Records to process below:

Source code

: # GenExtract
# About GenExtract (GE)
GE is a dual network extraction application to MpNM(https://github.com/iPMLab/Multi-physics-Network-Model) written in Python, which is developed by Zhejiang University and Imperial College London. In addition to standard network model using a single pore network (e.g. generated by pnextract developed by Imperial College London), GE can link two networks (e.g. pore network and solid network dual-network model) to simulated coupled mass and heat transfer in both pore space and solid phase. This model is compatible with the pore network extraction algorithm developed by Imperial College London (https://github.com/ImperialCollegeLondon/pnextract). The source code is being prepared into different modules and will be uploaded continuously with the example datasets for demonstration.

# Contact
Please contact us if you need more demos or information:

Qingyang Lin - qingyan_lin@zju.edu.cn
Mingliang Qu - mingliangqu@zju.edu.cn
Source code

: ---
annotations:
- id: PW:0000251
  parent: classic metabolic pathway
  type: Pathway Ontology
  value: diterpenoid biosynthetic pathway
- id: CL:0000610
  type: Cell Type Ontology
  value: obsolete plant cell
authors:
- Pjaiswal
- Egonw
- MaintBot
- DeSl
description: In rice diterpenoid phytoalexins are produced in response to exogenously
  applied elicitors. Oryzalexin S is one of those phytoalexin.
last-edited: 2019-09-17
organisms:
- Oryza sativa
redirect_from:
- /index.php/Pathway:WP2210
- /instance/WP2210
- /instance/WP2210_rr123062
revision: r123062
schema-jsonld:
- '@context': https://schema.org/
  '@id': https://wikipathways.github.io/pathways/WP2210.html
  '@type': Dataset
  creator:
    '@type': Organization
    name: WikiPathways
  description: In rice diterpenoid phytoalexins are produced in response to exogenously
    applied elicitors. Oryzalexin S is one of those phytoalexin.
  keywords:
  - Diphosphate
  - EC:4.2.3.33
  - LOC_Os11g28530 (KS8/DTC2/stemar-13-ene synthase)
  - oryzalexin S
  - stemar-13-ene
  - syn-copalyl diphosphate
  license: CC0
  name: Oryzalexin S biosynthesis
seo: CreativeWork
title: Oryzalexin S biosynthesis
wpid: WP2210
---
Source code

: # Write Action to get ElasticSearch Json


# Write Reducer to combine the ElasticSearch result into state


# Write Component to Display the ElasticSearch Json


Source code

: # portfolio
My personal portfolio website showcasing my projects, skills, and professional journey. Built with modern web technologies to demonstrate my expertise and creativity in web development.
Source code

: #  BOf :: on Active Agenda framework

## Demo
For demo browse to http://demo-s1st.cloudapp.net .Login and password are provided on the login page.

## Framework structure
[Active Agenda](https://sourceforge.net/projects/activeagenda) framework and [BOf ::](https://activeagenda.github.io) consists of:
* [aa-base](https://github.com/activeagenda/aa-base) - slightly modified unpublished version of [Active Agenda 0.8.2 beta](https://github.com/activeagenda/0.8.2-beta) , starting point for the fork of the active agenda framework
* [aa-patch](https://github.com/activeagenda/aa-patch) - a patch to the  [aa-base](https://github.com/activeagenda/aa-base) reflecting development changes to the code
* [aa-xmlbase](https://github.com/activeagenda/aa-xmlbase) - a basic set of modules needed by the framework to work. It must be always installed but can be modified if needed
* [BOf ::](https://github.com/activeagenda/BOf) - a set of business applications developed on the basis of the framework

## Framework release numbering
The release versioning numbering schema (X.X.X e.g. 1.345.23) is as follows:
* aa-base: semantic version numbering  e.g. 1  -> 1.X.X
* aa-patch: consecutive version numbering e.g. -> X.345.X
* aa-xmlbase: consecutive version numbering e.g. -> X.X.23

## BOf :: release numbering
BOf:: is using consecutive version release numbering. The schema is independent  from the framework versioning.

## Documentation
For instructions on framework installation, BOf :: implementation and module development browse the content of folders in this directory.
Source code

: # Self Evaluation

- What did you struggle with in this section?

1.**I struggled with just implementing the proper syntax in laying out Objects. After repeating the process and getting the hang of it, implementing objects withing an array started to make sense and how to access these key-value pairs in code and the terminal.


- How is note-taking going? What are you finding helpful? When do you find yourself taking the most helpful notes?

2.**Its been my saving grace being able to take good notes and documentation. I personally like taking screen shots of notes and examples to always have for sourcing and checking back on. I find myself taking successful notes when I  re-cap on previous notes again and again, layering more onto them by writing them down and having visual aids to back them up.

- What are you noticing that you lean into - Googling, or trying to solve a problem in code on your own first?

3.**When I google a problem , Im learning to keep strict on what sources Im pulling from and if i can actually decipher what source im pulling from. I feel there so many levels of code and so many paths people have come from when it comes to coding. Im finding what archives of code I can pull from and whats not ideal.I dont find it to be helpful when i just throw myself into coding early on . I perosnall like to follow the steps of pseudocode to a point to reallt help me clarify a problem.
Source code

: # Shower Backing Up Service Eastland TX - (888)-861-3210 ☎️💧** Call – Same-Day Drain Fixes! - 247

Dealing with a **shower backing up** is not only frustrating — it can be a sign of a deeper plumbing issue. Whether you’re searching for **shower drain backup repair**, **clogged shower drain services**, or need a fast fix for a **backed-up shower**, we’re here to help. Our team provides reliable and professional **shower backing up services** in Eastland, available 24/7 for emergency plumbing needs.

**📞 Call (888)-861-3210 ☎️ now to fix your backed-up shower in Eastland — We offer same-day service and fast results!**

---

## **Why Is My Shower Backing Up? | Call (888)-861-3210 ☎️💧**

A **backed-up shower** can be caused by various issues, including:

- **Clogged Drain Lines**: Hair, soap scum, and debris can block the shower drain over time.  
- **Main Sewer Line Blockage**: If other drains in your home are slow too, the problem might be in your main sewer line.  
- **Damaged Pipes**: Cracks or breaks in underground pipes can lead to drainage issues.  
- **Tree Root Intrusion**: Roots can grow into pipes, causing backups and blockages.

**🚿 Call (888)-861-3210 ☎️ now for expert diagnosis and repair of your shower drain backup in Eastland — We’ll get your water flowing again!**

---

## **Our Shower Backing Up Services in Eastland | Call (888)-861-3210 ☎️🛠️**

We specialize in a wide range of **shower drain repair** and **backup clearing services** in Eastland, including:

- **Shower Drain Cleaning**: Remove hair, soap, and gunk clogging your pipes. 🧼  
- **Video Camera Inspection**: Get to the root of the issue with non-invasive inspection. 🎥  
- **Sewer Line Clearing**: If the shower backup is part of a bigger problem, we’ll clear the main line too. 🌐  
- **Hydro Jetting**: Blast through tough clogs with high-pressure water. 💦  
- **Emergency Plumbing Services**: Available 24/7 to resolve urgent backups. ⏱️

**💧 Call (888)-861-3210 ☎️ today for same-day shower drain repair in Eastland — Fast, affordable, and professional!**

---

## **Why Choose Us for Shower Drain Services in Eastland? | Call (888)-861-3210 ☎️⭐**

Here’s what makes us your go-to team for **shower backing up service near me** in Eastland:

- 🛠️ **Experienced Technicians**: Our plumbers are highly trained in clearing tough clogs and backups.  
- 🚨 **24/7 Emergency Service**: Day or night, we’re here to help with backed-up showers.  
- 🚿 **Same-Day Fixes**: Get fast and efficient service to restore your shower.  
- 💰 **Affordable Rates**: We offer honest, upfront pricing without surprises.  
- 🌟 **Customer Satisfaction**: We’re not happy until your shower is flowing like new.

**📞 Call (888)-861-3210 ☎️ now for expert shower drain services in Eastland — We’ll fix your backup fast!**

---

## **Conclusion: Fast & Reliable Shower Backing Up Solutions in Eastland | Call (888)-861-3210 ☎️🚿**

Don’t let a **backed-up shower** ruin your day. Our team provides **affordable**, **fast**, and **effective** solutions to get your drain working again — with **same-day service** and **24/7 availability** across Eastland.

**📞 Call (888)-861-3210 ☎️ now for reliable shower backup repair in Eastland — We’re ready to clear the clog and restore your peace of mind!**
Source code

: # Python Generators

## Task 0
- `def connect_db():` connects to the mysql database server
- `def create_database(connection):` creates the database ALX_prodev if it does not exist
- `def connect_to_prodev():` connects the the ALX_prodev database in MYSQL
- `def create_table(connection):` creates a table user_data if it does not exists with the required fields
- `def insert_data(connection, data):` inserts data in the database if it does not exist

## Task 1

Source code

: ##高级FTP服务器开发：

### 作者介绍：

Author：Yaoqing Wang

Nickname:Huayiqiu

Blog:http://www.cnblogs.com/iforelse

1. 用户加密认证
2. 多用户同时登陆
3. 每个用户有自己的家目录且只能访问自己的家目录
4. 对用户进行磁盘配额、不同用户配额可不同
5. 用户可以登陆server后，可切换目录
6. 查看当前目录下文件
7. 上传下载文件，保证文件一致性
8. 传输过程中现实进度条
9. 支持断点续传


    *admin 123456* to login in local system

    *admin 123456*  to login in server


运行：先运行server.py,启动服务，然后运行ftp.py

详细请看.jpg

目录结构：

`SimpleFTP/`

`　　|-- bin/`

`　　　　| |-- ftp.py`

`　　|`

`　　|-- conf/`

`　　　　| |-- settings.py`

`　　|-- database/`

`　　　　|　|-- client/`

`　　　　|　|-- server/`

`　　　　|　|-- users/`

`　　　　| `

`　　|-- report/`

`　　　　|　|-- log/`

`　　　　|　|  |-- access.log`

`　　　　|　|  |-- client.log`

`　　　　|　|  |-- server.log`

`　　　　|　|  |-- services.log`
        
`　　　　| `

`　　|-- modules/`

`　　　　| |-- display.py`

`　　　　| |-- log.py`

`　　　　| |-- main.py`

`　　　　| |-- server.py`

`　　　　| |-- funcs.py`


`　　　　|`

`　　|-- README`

End of Records to process.

§ **About this exercise**
The lines you need run from the one containing "7. 上传下载文件，保证文件一致性" to the end of the listing. Output exactly those, both ends included.

§ **Output for this exercise**
7. 上传下载文件，保证文件一致性
8. 传输过程中现实进度条
9. 支持断点续传


    *admin 123456* to login in local system

    *admin 123456*  to login in server


运行：先运行server.py,启动服务，然后运行ftp.py

详细请看.jpg

目录结构：

`SimpleFTP/`

`　　|-- bin/`

`　　　　| |-- ftp.py`

`　　|`

`　　|-- conf/`

`　　　　| |-- settings.py`

`　　|-- database/`

`　　　　|　|-- client/`

`　　　　|　|-- server/`

`　　　　|　|-- users/`

`　　　　| `

`　　|-- report/`

`　　　　|　|-- log/`

`　　　　|　|  |-- access.log`

`　　　　|　|  |-- client.log`

`　　　　|　|  |-- server.log`

`　　　　|　|  |-- services.log`
        
`　　　　| `

`　　|-- modules/`

`　　　　| |-- display.py`

`　　　　| |-- log.py`

`　　　　| |-- main.py`

`　　　　| |-- server.py`

`　　　　| |-- funcs.py`


`　　　　|`

`　　|-- README`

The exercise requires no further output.